The Patriot Post® · Afghanistan: This Veteran's Perspective
As a veteran Marine officer who spent three and a half years in Afghanistan, I’ve fielded my share of “what do you think about the exfil fail” questions this past week. The points below aren’t necessarily the definitive issues relating to the withdrawal, but they’re the ones that resonate the most with me personally.
First, it’s a mess. You can blame it on bad intelligence, bad planning, or the guy who came before you, but there’s no way to spin this to make anything about it acceptable. I don’t care who’s to blame; I care about the people who are caught in the middle of our mess. We made the mess; we owe it to them to clean it up.
Second, I’m having a hard time coming up with strong enough words to describe how wrong it is that it takes years — literally years, even with decorated veterans vouching for and investing considerable time, money, and reputational capital on their behalf — to get people who risked their lives and shared hardships alongside us out of Afghanistan, but we allow hordes of people we have no such connection with us to stream across the border like Black Friday at Walmart. Why would al-Qaida go through the trouble of having a sleeper agent jump through all the Special Immigrant Visa hoops when they can just join the record-breaking number of border crossers and hide in plain sight? Why do we pretend endless screening of our partners — who have already been thoroughly vetted before going to work for us — is going to make us safer? Not all of the masses at HKIA fall into this category, but there are a significant number of individuals and families who have been trying to work within the system for far too long and who are now having to risk their lives — again — to get out.
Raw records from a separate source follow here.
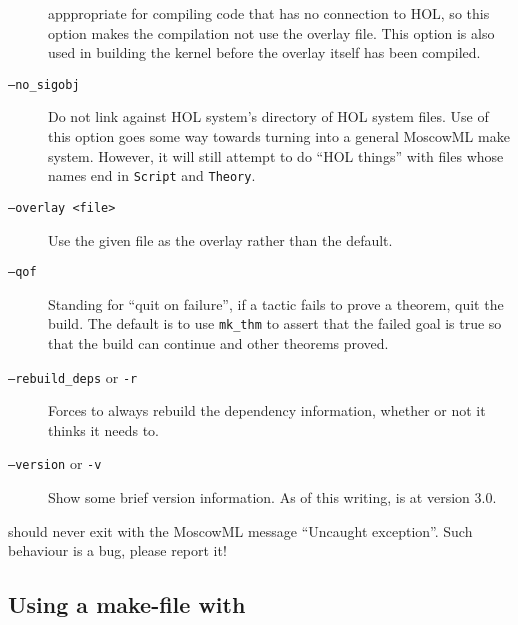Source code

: \begin{description}
  apppropriate for compiling code that has no connection to HOL, so
  this option makes the compilation not use the overlay file.  This
  option is also used in building the kernel before the overlay itself
  has been compiled.
\item[\texttt{--no\_sigobj}] Do not link against HOL system's
  directory of HOL system files.  Use of this option goes some way
  towards turning
  \holmake{} into a general MoscowML \textsf{make} system.  However,
  it will still attempt to do ``HOL things'' with files whose names
  end in \texttt{Script} and \texttt{Theory}.
\item[\texttt{--overlay <file>}] Use the given file as the overlay
  rather than the default.
\item[\texttt{--qof}] Standing for ``quit on failure'', if a tactic
  fails to prove a theorem, quit the build.  The default is to use
  \texttt{mk\_thm} to assert that the failed goal is true so that the
  build can continue and other theorems proved.
\item[{\tt --rebuild\_deps} or {\tt -r}] Forces \holmake{} to
  always rebuild the dependency information, whether or not it thinks
  it needs to.
\item[{\tt --version} or {\tt -v}] Show some brief version
  information.  As of this writing, \holmake{} is at version 3.0.
\end{description}

\noindent \holmake{} should never exit with the MoscowML message ``Uncaught
exception''.  Such behaviour is a bug, please report it!


\subsection{Using a make-file with \holmake}
\label{sec:using-Holmakefiles}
Third, we’ve collectively lost the ability to analyze risk and weigh cost and benefit (a thesis our (over)reaction to COVID also supports). In this case we unilaterally (i.e., no one — internationally or domestically— w as arguing forcefully for a complete withdrawal) took a relatively low-cost, low-risk option off the table. In exchange, we’ll incur a much higher risk and cost when we do this the next time. And regardless of how much folks scream “never again,” there will be a next time. Except next time we’ll have a much harder time finding folks to partner with because of the way we’ve repeatedly surprised and abandoned our allies.
We invested a lot of blood and treasure in Afghanistan. The results didn’t meet expectations, but we made tangible progress. The decision to withdraw was like driving down the interstate while looking solely in the rearview mirror: it was based almost entirely on decisions — including many mistakes — made years (some a decade or more) ago with apparently little consideration for what might lie ahead. While executed under the guise of protecting our troops and national interests, the effect is going to be the opposite. To paraphrase John Stuart Mill, war is ugly and undesirable, but not as bad as not standing up for what is right and good.